Gathering the data from the techs and nurses, making his comments,
maintaining the records, and even occasionally prescribing a treatment. Of course, his most common shift is
overnight. While he’s been able to
learn at the knee of the older doctors, they are frequently called away from
their rounds with students by one emergency or another.
One
particularly busy night, he is given the assignment to keep watch on one
particular important patient (in some retellings of the story it’s a relative
of the older doctor, or some pillar of the community suddenly
hospitalized). The older doctor
and the nurses have worked tirelessly to sustain this important person, and of
course, are called off to another emergency to another floor of the
hospital. The patient was badly
off, but is slowly recovering, using all of the latest medical machines. The young medical student is given the
important, but dull, task of checking in every hour to monitor vitals, the
equipment, make sure that all of the diagnostics are properly written and
circulated to the nurses station and input into the correct files. The medical student checks in even more
frequently than once and hour – almost every fifteen minutes. He collects all of the vitals, not
rounding off, but carrying everything out to the third decimal point, even when
averaging (I suppose with a slide rule).
He even adds in additional data from the limbic system, or the bile
count, or whatever clever chapters from his textbook the previous semester.
The
night wears on into the early hours of the morning. Aside from a few other small crises, he’s been able to keep
a very good watch on the important patient. And thinks to himself, “my word, they should use my chart as
an illustration in a textbook”, such elegant data, such visualization in the
graphs, meaningful data and intelligent medicine.
As
the sun comes up, the older doctor and the nurses return from their other
emergency. The young student meets
them at the nursing station and proudly presents the chart and files.
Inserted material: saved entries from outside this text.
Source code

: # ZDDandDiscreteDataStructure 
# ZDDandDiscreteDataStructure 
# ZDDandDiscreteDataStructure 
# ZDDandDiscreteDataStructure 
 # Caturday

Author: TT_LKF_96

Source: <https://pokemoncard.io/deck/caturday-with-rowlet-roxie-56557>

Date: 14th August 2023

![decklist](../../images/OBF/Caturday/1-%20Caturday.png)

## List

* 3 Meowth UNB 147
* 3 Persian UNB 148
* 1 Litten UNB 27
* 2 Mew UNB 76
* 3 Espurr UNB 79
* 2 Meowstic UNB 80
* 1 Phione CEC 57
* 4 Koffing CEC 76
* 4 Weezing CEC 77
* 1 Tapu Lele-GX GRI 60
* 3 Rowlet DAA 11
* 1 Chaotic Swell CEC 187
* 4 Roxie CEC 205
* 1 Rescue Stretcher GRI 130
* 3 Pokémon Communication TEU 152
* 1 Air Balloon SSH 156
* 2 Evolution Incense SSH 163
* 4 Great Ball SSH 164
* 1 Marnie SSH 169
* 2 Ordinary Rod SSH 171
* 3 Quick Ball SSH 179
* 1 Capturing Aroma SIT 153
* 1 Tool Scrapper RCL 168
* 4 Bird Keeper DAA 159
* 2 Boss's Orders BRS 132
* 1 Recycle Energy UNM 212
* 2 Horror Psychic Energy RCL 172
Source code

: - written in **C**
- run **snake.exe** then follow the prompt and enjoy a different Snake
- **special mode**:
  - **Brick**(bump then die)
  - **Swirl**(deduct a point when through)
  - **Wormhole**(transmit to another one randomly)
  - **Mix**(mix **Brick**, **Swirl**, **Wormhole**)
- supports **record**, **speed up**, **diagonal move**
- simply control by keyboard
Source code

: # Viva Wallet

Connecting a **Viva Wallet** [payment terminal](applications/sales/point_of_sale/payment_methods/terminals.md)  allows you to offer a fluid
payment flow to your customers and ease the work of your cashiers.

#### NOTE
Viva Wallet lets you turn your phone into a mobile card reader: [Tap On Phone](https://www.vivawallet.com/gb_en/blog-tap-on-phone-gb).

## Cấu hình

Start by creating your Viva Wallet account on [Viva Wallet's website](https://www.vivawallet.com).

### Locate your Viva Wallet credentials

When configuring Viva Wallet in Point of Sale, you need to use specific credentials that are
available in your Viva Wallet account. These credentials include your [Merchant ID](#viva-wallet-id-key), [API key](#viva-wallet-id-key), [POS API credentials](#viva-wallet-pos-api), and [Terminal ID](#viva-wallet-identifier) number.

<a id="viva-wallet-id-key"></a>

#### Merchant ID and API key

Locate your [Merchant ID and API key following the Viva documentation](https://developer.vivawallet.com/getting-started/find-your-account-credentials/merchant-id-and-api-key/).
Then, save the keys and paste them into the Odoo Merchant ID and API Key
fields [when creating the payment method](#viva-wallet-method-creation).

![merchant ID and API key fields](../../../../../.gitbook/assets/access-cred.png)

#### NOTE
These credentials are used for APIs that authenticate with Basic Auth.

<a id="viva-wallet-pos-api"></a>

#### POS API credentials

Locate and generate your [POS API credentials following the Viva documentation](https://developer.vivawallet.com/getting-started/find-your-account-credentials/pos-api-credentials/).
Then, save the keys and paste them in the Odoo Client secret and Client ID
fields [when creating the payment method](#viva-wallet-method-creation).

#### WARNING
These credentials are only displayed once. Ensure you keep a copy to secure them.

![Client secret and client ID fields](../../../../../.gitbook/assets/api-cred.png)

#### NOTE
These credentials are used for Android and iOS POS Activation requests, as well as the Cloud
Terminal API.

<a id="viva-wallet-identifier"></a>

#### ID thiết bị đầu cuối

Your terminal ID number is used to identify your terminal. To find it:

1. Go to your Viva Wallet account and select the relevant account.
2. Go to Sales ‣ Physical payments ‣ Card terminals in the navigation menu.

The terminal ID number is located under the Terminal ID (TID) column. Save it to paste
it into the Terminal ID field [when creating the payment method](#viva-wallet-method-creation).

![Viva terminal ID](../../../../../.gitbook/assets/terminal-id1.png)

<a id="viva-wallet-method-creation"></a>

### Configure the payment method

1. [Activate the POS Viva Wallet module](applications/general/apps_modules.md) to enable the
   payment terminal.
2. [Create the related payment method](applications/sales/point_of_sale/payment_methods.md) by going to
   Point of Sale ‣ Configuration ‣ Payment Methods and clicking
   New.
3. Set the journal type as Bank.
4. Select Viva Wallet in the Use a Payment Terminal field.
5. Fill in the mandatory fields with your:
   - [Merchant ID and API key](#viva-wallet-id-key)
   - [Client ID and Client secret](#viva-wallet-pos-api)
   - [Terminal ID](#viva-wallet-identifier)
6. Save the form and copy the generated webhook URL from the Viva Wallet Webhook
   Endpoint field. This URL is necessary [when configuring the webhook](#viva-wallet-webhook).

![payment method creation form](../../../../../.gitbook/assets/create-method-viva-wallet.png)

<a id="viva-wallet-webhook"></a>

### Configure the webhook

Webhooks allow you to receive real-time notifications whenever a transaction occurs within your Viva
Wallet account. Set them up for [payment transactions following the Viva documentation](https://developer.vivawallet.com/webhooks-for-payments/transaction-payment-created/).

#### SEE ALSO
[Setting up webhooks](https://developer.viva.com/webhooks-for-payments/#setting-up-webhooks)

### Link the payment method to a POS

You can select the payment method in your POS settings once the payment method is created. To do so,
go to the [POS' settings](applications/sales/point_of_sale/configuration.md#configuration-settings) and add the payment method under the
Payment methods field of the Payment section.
Of course, taking one look at the data,
the older doctor’s face falls, and he and the nurse immediately recognize that
the young medical student has been faithfully recording the long, slow, now-immanent
death of the important patient.
They rush to the room, and find the patient in a dire straights (the
specifics of this would change based on the audience) Of course, though another
application of practical knowledge, sustained effort and medical science the
older doctor, nurses and techs inevitably save the important patient while the
young medical student stands by nearly helplessly, but often redeem himself
with one or two vital pieces of information that he did not think to record in the charts and files.
In
the various retelling of the story the mistake would be one, or some
combination of three simple problems:
1)
The medical student is reading from the wrong machines, or from the wrong
readout of the machines. Or…
2)
The medical student focuses too much on the data, and misses the patterns (when
told to us as young children, he simply has the chart upside down) or…
3)
The medical student forgets to either speak to the patient or to use his
intuition to from knowledge from information. Dia-gnosis.